Banyak bukti menunjukkan bahwa
peningkatan simpanan besi dalam tubuh berhubungan dengan peningkatan
risiko kanker. Stevens, dkk dalam penelitiannya menemukan mampu ikat
besi (total iron binding capacity) lebih rendah, sedangkan jenuh transferin lebih tinggi pada penderita kanker dibandingkan dengan bukan penderita.
Selenium dalam tanaman maupun hewan berbentuk selenat, selenocystin, selenomethionin, dan
bentuk-bentuk lain yang belum diidentifikasi. Pengkajian dari angka
rata-rata konsumsi selenium per kapita yang berasal dari 27 negara,
mendapatkan hubungan terbalik dengan total kematian karena kanker,
kematian karena leukemia, dan kanker kolon, rektum, payudara, ovanum,
dan kanker paru.
Dari beberapa studi kasus kontrol didapatkan
bahwa penderita kanker mempunyai selenium darah yang lebih rendah
daripada kontrol. Akan tetapi data penelitian ini harus
diinterpretasikan dengan hati-hati, karena kadar selenium darah yang
rendah mungkin merupakan konsekuensi sakit. Studi prospektif dapat
menunjukkan bahwa risiko kanker meningkat pada kelompok dengan selenium
darah, vitamin E dan vitamin A darah yang rendah. Selenium menghambat
transformasi neoplastik dalam berbagai organ epitel pada hewan.
Beberapa
studi menunjukkan efek protektif terhadap kanker hati, payudara, kolon,
dan kulit. Akan tetapi dosis yang diberikan sampai menghasilkan efek
protektif ini, dalam berbagai penelitian sama dengan dosis yang dapat
menimbulkan keracunan pada pemberian jangka panjang.
4. Serat makanan
Serat
makanan meliputi selulosa, hemiselulosa, lignin, gums, pektin. Sumber
utama serat makanan adalah sayuran, buah-buahan dan biji-bijian penuh
atau utuh.
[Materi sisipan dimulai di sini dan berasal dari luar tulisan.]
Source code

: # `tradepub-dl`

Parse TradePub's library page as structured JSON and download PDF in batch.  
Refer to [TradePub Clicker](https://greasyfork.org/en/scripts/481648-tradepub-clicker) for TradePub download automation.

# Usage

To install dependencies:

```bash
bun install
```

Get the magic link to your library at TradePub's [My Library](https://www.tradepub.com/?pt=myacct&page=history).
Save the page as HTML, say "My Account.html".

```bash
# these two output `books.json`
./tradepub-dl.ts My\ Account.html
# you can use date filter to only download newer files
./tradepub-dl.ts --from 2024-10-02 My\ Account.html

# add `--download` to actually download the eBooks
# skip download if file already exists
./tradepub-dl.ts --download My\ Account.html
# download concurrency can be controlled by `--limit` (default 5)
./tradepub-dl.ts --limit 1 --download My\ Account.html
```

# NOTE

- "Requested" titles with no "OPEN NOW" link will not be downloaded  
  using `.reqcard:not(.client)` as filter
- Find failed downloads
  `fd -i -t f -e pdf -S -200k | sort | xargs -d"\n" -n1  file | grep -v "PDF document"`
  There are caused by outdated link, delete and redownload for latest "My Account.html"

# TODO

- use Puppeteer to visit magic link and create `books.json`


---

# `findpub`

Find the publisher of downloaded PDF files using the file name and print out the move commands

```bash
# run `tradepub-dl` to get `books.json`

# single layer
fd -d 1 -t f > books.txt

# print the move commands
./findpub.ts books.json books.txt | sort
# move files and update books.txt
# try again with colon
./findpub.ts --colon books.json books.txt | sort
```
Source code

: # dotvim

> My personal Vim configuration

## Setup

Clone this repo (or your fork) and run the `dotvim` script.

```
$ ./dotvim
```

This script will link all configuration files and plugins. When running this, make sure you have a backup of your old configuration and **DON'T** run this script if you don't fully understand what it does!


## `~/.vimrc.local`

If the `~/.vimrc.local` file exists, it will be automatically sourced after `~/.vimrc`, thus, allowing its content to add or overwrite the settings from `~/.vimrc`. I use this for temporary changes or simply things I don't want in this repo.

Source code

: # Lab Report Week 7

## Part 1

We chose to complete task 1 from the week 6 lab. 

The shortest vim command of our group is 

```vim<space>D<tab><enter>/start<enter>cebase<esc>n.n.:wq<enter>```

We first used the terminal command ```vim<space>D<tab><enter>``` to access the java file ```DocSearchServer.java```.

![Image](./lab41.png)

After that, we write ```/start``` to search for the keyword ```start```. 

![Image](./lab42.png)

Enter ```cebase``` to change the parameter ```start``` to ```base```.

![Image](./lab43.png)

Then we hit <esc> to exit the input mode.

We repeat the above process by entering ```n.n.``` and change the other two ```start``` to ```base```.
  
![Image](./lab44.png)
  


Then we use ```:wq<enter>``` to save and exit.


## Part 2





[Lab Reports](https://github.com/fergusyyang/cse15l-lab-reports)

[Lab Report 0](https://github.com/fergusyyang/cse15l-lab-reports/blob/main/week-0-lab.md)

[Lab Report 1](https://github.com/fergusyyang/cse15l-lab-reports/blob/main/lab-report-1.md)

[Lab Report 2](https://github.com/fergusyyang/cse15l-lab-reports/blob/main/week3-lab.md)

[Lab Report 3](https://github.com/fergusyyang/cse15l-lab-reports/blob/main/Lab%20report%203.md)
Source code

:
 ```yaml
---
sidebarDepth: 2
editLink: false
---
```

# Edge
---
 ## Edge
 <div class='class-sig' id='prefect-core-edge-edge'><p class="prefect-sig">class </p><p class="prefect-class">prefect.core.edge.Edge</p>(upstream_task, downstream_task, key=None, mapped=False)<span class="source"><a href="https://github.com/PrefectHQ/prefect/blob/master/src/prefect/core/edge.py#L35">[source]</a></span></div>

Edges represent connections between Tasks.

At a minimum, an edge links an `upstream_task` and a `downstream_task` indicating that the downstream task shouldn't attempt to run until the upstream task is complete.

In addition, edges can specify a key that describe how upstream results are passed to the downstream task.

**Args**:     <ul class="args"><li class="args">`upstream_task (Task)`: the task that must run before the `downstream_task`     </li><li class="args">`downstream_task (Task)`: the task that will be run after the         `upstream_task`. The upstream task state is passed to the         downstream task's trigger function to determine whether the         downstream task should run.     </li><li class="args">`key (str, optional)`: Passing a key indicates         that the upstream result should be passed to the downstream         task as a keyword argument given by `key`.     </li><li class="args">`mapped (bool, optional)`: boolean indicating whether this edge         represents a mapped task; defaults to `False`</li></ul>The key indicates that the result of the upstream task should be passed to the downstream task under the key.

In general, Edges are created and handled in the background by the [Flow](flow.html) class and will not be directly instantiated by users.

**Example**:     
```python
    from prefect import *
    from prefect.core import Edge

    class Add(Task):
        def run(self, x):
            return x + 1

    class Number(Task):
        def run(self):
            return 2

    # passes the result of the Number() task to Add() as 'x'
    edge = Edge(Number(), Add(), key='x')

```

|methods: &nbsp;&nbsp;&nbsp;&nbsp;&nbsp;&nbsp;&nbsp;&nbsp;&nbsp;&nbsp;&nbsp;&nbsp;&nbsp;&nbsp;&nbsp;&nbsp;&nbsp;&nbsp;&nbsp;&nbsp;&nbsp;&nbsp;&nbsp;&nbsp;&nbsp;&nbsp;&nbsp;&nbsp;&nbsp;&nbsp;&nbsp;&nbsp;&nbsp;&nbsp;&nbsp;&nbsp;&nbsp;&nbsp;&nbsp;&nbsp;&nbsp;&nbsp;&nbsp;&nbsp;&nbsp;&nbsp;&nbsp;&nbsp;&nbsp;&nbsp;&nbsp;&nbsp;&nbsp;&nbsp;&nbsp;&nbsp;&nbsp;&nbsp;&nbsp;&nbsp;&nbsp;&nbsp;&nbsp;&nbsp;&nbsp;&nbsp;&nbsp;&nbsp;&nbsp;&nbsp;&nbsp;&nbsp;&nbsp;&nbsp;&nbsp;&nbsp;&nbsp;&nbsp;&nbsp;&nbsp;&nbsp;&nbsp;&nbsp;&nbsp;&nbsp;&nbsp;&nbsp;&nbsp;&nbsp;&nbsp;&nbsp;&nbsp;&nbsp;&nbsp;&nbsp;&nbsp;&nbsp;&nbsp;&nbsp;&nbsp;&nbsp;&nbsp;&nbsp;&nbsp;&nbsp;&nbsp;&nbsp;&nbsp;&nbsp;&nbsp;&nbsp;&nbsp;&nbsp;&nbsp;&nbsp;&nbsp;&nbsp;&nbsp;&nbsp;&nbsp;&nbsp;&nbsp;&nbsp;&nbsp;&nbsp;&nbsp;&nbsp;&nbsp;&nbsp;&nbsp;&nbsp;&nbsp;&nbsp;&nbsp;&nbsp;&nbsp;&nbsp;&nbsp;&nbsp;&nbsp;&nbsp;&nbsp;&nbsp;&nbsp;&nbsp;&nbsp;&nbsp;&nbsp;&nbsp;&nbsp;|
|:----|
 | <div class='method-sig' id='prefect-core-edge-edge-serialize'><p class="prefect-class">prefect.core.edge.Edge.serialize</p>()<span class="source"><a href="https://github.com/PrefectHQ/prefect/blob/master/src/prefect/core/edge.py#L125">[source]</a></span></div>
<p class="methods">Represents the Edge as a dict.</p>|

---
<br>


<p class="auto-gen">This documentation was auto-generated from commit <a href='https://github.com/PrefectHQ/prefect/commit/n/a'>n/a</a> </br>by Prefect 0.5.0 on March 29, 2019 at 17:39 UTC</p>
Dari beberapa studi epidemiologi, didapatkan korelasi antara
konsumsi serat makanan dengan risiko kanker kolon.
Pada studi
dengan manusia, masih belum cukup informasi tentang komponen dari serat
makanan dan pengaruh terhadap risiko kanker. Diperkirakan jenis serat
memegang peranan penting. Pada beberapa studi lain juga diamati hubungan
dengan zat gizi lain, karena walaupun terdapat korelasi yang kuat
antara risiko kanker kolon dengan pola makanan tinggi sera, komponen
diet lainnya mungkin berpengaruh terhadap korelasi ini.
Dari 19
studi kasus kontrol yang mengukur peran serat makanan pada kanker kolon,
tiga studi tidak menemukan peran, tiga studi menemukan hubungannya
dengan kenaikan risiko kanker, dan 13 studi menemukan efek protektif
serat makanan, khususnya sayuran. Efek protektif dikemukakan dalam dua
studi kasus kontrol yang menguji risiko relatif untuk diet tinggi lemak
dan rendah lemak.
Secara keseluruhan, studi kasus kontrol
menyajikan hasil yang beragam, beberapa studi menunjukkan serat makanan
mempunyai efek protektif dan lainnya tidak. Pada studi menggunakan hewan
cobaan, juga didapatkan hasil yang tidak taat azas dalam hubungan
antara serat makanan dengan kanker kolon. Hal ini dipengaruhi oleh
beberapa faktor seperti sifat karsinogen yang digunakan, komposisi diet,
perbedaan kuantitatif dan kualitatif dalam serta makanan, strain hewan
cobaan yang digunakan, dan lama percobaan.
5. Makanan olahan
Cara
penyimpanan dan pengolahan makanan bervariasi antar negara, dan
perbedaan ini mungkin memberikan kontribusi yang besar dalam variasi
beberapa jenis kanker.
Pengasapan makanan dapat membentuk senyawa hidrokarbon polisiklik aromatik (polycyclic aromatic hydrocarbon),
beberapa di antaranya diketahui bersifat karsinogenik pada hewan.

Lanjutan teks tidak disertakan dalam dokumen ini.